RECORDS FOR THE EXERCISE Block Start

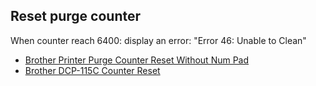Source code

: ## Reset purge counter

When counter reach 6400: display an error: "Error 46: Unable to Clean"

- [Brother Printer Purge Counter Reset Without Num Pad](http://www.refreshcartridges.co.uk/igloo/how-to-reset-purge-counter-on-a-brother-printer/)
- [Brother DCP-115C Counter Reset](http://techniciansguides.blogspot.fr/2010/08/brother-dcp-115c-counter-reset.html)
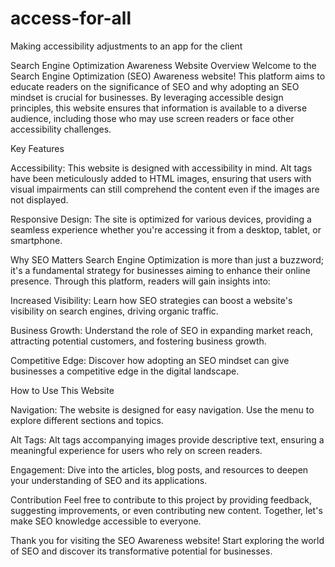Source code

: # access-for-all
Making accessibility adjustments to an app for the client

Search Engine Optimization Awareness Website
Overview
Welcome to the Search Engine Optimization (SEO) Awareness website! This platform aims to educate readers on the significance of SEO and why adopting an SEO mindset is crucial for businesses. By leveraging accessible design principles, this website ensures that information is available to a diverse audience, including those who may use screen readers or face other accessibility challenges.

Key Features

Accessibility: This website is designed with accessibility in mind. Alt tags have been meticulously added to HTML images, ensuring that users with visual impairments can still comprehend the content even if the images are not displayed.

Responsive Design: The site is optimized for various devices, providing a seamless experience whether you're accessing it from a desktop, tablet, or smartphone.

Why SEO Matters
Search Engine Optimization is more than just a buzzword; it's a fundamental strategy for businesses aiming to enhance their online presence. Through this platform, readers will gain insights into:

Increased Visibility: Learn how SEO strategies can boost a website's visibility on search engines, driving organic traffic.

Business Growth: Understand the role of SEO in expanding market reach, attracting potential customers, and fostering business growth.

Competitive Edge: Discover how adopting an SEO mindset can give businesses a competitive edge in the digital landscape.

How to Use This Website

Navigation: The website is designed for easy navigation. Use the menu to explore different sections and topics.

Alt Tags: Alt tags accompanying images provide descriptive text, ensuring a meaningful experience for users who rely on screen readers.

Engagement: Dive into the articles, blog posts, and resources to deepen your understanding of SEO and its applications.

Contribution
Feel free to contribute to this project by providing feedback, suggesting improvements, or even contributing new content. Together, let's make SEO knowledge accessible to everyone.

Thank you for visiting the SEO Awareness website! Start exploring the world of SEO and discover its transformative potential for businesses.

RECORDS FOR THE EXERCISE Block End

Return the lines exactly as they stand, from the start of the entries through the line holding "Business Growth: Understand"; omit the pictures.

Source code

: ## Reset purge counter

When counter reach 6400: display an error: "Error 46: Unable to Clean"

- [Brother Printer Purge Counter Reset Without Num Pad](http://www.refreshcartridges.co.uk/igloo/how-to-reset-purge-counter-on-a-brother-printer/)
- [Brother DCP-115C Counter Reset](http://techniciansguides.blogspot.fr/2010/08/brother-dcp-115c-counter-reset.html)
Source code

: # access-for-all
Making accessibility adjustments to an app for the client

Search Engine Optimization Awareness Website
Overview
Welcome to the Search Engine Optimization (SEO) Awareness website! This platform aims to educate readers on the significance of SEO and why adopting an SEO mindset is crucial for businesses. By leveraging accessible design principles, this website ensures that information is available to a diverse audience, including those who may use screen readers or face other accessibility challenges.

Key Features

Accessibility: This website is designed with accessibility in mind. Alt tags have been meticulously added to HTML images, ensuring that users with visual impairments can still comprehend the content even if the images are not displayed.

Responsive Design: The site is optimized for various devices, providing a seamless experience whether you're accessing it from a desktop, tablet, or smartphone.

Why SEO Matters
Search Engine Optimization is more than just a buzzword; it's a fundamental strategy for businesses aiming to enhance their online presence. Through this platform, readers will gain insights into:

Increased Visibility: Learn how SEO strategies can boost a website's visibility on search engines, driving organic traffic.

Business Growth: Understand the role of SEO in expanding market reach, attracting potential customers, and fostering business growth.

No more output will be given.